As a fictional oppressed minority group, mutants are often used as extended metaphors for real-world people and situations. In 1982, X-Men writer Chris Claremont said, "[mutants] are hated, feared and despised collectively by humanity for no other reason than that they are mutants. So what we have here, intended or not, is a book that is about racism, bigotry and prejudice."

Danny Fingeroth writes extensively in his book Superman on the Couch about the appeal of mutants and their meaning to society:

The most popular pop culture franchises are those that make the viewer/reader feel special and unique, while simultaneously making him or her feel he or she is part of a mass of people experiencing and enjoying the same phenomenon. The plight of the mutants is universally compelling. Many people feel a need for a surrogate family, one composed of those the world has abused and persecuted in the same way they have been their whole life. This is especially true in adolescents, which may in part explain some of the draw of mutants.

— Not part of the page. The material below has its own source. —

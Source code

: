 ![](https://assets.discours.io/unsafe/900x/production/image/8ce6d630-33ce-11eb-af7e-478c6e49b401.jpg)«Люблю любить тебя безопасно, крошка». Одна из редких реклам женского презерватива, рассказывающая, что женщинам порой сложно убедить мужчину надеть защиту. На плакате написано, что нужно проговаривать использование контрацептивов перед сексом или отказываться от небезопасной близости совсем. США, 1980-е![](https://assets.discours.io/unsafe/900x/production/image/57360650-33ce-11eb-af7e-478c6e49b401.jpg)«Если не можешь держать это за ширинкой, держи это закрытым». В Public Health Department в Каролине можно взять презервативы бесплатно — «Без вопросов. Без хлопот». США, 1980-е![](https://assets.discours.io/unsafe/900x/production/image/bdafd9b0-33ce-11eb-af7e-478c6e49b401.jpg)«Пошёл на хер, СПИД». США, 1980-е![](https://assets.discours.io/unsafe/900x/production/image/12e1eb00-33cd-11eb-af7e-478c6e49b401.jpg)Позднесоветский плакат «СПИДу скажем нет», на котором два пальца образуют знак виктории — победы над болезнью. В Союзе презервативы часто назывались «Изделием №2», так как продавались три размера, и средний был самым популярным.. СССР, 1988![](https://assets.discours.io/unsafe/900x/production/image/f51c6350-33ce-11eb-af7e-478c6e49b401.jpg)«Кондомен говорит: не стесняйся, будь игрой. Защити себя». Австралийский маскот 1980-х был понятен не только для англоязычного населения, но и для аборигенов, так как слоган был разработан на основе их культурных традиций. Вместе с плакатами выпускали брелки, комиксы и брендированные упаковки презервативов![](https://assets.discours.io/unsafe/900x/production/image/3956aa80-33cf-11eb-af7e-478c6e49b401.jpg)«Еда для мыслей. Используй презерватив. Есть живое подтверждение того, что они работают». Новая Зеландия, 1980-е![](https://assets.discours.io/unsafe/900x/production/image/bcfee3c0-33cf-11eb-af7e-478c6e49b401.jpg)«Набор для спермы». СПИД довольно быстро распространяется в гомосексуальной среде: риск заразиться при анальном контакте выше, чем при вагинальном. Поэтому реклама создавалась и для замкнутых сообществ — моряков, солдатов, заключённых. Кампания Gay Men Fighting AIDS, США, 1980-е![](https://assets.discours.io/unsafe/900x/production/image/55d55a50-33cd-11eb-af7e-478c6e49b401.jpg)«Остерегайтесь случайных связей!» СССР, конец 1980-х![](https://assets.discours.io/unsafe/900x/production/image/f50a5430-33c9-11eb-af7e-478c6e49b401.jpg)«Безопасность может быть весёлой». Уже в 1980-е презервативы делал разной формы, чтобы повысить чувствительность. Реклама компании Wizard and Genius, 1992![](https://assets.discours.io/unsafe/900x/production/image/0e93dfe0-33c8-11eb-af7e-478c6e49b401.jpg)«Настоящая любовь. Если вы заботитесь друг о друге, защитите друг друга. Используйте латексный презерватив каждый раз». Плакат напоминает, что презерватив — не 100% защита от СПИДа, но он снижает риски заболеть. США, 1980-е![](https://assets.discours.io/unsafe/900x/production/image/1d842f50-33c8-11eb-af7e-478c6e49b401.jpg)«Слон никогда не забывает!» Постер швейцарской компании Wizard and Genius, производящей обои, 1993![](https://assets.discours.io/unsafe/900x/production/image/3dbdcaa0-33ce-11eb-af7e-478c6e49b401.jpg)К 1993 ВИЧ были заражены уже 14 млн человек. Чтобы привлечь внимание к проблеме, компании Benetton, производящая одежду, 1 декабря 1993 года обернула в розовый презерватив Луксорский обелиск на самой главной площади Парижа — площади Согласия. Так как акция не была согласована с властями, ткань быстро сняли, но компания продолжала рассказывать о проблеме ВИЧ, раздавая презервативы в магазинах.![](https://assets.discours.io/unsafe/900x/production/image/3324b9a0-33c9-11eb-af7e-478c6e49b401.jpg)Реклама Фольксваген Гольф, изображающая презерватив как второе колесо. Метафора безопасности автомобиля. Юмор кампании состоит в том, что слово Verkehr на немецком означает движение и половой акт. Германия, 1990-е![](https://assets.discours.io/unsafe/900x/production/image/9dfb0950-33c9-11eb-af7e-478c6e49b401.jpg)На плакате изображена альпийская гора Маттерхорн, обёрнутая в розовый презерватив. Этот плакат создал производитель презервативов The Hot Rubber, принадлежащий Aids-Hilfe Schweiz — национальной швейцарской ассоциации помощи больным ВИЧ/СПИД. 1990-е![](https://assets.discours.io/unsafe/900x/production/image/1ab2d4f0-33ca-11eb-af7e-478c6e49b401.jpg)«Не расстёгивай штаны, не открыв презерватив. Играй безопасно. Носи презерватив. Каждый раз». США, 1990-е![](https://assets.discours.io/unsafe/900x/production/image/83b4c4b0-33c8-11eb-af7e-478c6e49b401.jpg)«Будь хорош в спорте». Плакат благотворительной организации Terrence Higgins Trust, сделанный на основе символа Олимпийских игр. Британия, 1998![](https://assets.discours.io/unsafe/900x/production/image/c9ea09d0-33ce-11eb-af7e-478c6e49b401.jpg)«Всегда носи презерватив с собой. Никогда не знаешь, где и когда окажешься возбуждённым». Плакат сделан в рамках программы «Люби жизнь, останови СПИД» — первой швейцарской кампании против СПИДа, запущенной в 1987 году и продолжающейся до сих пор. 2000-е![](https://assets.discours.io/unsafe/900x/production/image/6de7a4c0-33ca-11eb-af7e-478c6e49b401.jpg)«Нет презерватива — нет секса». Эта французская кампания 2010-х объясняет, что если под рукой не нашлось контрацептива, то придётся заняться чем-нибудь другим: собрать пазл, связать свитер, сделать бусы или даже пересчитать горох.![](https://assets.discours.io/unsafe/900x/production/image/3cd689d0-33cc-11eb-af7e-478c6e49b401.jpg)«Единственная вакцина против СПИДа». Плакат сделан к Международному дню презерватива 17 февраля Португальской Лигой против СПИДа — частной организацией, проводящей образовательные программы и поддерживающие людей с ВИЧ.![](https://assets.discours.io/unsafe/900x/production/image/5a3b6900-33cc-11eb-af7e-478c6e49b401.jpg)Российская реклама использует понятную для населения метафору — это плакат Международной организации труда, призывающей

An obvious parallel between homosexuality and mutation is drawn in the feature film X2, where Iceman's mother asks, "Have you tried not being a mutant?" This question (or various forms thereof) is common among parents who find out their children are gay. In the 2011 film X-Men: First Class, Hank McCoy (later known as Beast), upon being outed to a colleague as a mutant, responds, "You didn't ask, so I didn't tell."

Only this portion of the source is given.